• _Supplied information_:
============================================================
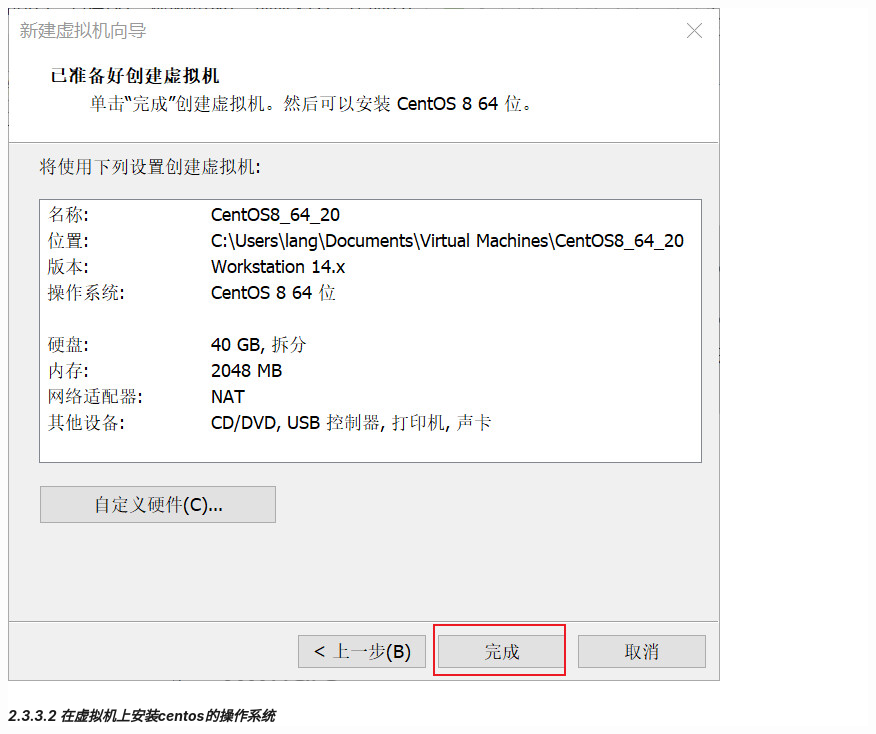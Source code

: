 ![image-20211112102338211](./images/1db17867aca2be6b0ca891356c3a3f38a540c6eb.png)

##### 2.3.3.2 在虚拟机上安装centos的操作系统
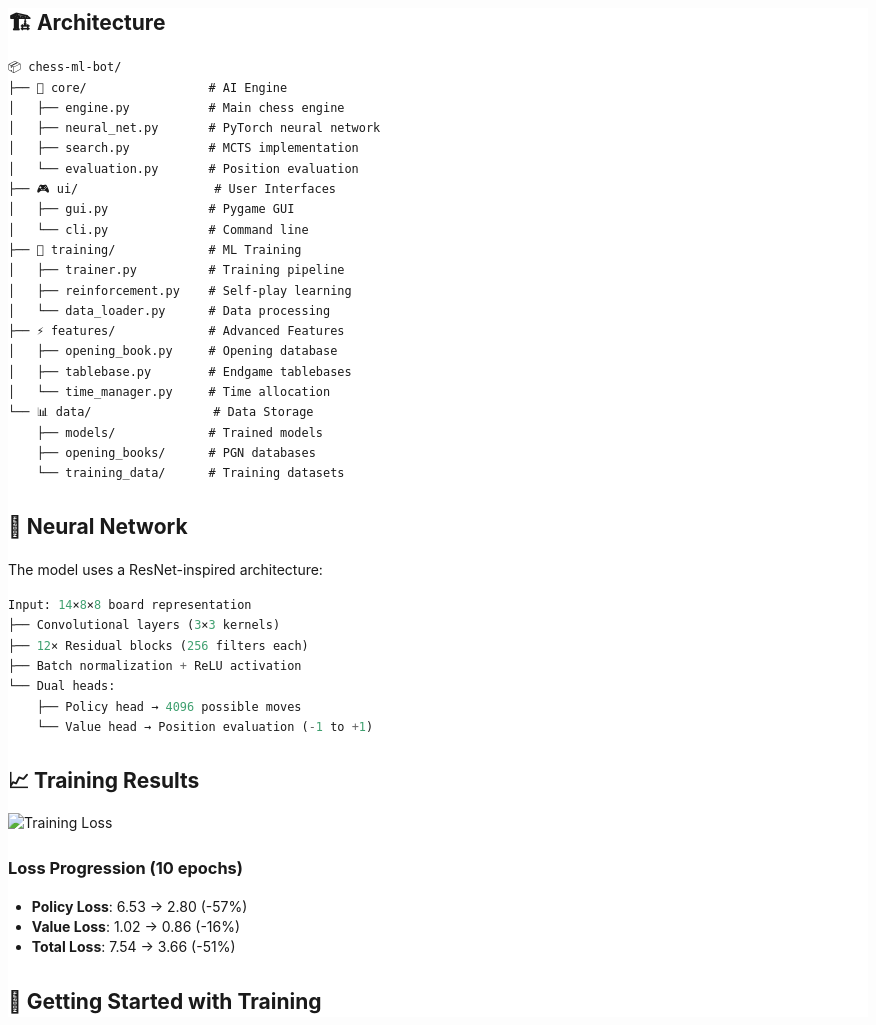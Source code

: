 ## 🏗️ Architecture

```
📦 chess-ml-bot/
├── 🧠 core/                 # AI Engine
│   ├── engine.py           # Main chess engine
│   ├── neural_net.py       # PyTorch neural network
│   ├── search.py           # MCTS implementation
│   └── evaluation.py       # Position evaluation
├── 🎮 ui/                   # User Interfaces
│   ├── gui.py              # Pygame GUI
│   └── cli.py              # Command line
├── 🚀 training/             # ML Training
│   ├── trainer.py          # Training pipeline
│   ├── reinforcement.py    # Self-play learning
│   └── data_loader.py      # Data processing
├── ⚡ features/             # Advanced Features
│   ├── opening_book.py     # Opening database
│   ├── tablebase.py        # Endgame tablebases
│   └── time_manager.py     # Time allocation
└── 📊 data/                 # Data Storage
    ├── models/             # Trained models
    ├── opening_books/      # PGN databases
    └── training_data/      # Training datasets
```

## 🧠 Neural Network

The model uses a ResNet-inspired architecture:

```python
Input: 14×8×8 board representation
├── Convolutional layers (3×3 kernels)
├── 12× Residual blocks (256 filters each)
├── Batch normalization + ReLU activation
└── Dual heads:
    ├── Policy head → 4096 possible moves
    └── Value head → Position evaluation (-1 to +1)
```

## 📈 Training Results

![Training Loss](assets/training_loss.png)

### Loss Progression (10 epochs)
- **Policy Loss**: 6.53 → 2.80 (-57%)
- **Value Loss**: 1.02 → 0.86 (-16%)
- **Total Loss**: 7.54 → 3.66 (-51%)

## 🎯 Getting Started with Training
============================================================
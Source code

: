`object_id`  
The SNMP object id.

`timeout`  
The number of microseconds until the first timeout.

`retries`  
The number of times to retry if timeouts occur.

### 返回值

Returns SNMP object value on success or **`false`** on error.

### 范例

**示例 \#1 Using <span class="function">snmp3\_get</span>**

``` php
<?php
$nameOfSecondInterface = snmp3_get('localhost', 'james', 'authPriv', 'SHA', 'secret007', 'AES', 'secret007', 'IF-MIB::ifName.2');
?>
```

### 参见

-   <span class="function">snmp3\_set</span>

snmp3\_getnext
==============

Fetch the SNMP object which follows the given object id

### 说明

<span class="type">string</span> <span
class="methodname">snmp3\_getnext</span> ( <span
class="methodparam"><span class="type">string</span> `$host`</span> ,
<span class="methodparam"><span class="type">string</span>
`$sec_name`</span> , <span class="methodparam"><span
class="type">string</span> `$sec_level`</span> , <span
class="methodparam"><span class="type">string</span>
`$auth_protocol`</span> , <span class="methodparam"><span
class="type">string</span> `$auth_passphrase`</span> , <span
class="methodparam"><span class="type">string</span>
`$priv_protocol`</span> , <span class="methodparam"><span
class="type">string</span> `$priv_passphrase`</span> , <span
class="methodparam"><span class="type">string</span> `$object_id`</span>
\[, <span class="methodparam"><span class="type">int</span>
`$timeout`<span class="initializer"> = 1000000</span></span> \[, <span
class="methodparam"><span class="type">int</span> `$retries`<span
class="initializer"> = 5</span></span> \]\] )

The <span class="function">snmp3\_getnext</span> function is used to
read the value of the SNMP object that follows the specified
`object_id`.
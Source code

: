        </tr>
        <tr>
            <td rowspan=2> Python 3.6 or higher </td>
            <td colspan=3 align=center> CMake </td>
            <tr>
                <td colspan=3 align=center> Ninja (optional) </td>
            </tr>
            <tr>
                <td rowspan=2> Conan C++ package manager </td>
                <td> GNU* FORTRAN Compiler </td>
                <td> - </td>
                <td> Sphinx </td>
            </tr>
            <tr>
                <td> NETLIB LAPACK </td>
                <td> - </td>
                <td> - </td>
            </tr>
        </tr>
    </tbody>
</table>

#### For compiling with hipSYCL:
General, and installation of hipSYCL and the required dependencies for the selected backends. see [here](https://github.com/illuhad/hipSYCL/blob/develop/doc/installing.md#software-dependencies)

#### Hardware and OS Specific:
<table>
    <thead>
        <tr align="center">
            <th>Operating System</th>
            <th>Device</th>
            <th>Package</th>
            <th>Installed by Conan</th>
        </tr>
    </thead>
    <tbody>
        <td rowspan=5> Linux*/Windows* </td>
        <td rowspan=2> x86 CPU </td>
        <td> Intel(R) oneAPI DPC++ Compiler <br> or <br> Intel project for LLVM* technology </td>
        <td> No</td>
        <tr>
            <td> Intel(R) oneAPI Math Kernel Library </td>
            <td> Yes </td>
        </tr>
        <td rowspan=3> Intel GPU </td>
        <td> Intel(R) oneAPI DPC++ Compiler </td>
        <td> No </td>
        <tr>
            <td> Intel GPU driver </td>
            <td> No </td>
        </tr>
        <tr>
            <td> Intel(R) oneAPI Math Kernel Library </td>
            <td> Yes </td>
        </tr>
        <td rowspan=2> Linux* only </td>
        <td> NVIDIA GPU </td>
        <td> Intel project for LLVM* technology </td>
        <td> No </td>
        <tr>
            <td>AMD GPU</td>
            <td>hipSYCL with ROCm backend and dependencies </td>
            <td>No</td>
============================================================
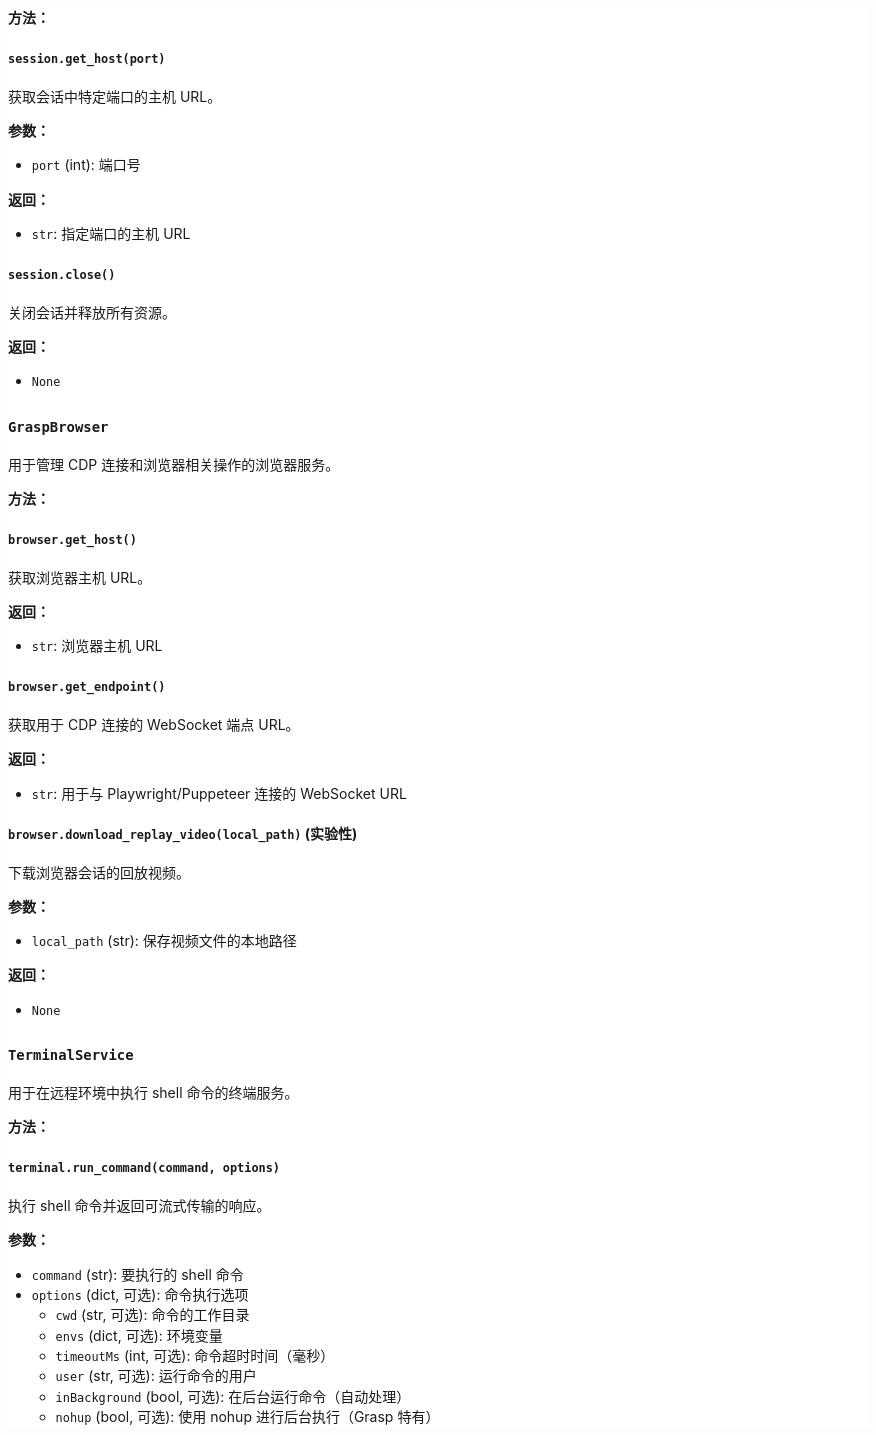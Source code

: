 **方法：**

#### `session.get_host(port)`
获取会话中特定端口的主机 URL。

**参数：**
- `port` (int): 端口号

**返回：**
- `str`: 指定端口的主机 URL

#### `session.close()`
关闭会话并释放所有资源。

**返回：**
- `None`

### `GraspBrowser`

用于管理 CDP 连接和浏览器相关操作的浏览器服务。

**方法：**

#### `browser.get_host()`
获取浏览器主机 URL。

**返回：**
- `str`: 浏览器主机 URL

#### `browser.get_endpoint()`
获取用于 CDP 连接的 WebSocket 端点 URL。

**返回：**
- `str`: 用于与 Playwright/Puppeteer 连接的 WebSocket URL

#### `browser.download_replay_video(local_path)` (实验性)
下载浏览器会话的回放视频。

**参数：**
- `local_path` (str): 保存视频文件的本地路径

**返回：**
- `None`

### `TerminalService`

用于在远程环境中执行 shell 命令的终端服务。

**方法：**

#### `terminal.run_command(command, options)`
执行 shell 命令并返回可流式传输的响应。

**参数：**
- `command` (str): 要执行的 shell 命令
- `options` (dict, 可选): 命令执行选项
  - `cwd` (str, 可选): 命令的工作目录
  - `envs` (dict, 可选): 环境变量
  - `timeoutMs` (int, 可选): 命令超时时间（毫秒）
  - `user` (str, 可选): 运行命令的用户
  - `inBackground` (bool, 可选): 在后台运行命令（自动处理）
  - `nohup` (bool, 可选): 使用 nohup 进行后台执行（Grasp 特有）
============================================================
• _Your instructions_: Which lines of the material contain "function"? List them.

• _Result for this task_:
**示例 \#1 Using <span class="function">snmp3\_get</span>**
-   <span class="function">snmp3\_set</span>
The <span class="function">snmp3\_getnext</span> function is used to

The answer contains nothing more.